Their next-door neighbors are Frank and Virginia Butley (John Lescault and Karen Ziemba). In retirement, he fusses endlessly over a spectacular flower garden; she’s still working as an engineer. The Butleys’ garden is a lush, showplace; it’s abutted by the Del Valle’s newly purchased back yard, a desolate space of bare earth, dead plants, chain-link fence and an immense oak tree. (Joseph P. Tilford’s scenic, side-by-side Victorian houses, one spic-and-span and one an obvious fixer-upper, is picture perfect.)
The show’s opening moments make it obvious that a turf war is inevitable over styles of gardening (Tania is borderline militant about being as natural and insecticide-free as possible, while Frank yearns to win a horticultural society award for formal gardening after several years of honorable mentions), but there are more serious undercurrents about understanding, getting along and finding ways to compromise.
Fiery Tania and strong-minded Virginia — smart, professional women from different generations — cross swords more than once.
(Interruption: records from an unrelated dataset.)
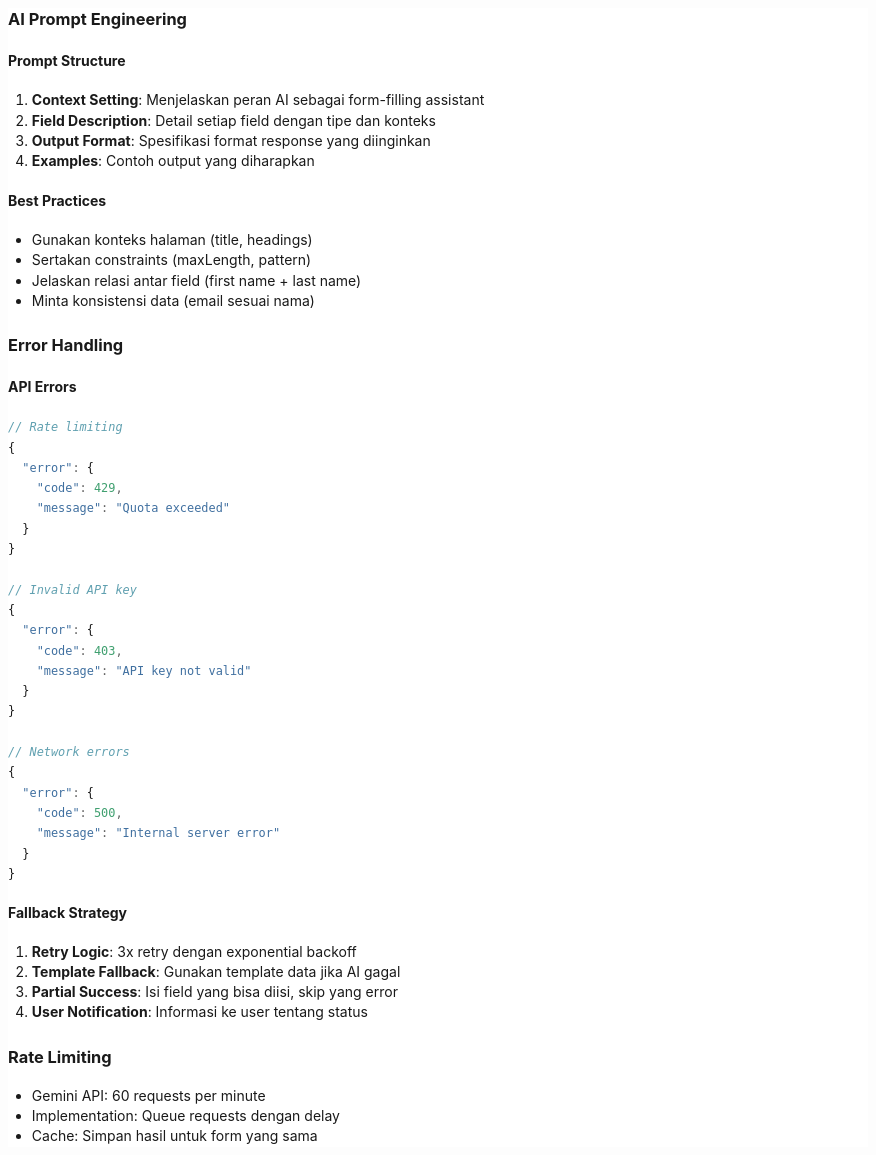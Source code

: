 ### AI Prompt Engineering

#### Prompt Structure
1. **Context Setting**: Menjelaskan peran AI sebagai form-filling assistant
2. **Field Description**: Detail setiap field dengan tipe dan konteks
3. **Output Format**: Spesifikasi format response yang diinginkan
4. **Examples**: Contoh output yang diharapkan

#### Best Practices
- Gunakan konteks halaman (title, headings)
- Sertakan constraints (maxLength, pattern)
- Jelaskan relasi antar field (first name + last name)
- Minta konsistensi data (email sesuai nama)

### Error Handling

#### API Errors
```javascript
// Rate limiting
{
  "error": {
    "code": 429,
    "message": "Quota exceeded"
  }
}

// Invalid API key
{
  "error": {
    "code": 403,
    "message": "API key not valid"
  }
}

// Network errors
{
  "error": {
    "code": 500,
    "message": "Internal server error"
  }
}
```

#### Fallback Strategy
1. **Retry Logic**: 3x retry dengan exponential backoff
2. **Template Fallback**: Gunakan template data jika AI gagal
3. **Partial Success**: Isi field yang bisa diisi, skip yang error
4. **User Notification**: Informasi ke user tentang status

### Rate Limiting
- Gemini API: 60 requests per minute
- Implementation: Queue requests dengan delay
- Cache: Simpan hasil untuk form yang sama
The men are simpler, more one-note, but get their own comic moments. Zacarías has written a witty, contemporary script, and Blake Robison, the Playhouse’s artistic director, stages it in 80 quick, sharp minutes, separating scenes with amusing musical snatches that capture or distill emotions. On opening night, the audience was along for the amusing ride from the get-go, laughing and expressing occasional shock at feckless or provocative remarks.
• George Brant’s Grounded has very little in the way of humor. Kathleen Wise is the show’s solo performer as “The Pilot,” a hot-dog, no-nonsense Air Force F-16 warrior who lives to be “in the blue.” But an unexpected pregnancy leads to marriage and parenthood, and she’s reassigned to what she disdainfully calls the “chair force,” a cadre of flyers relegated to air-conditioned trailers in the desert outside of Las Vegas, piloting drones seeking to deliver “personality strikes” against enemies in the Middle East.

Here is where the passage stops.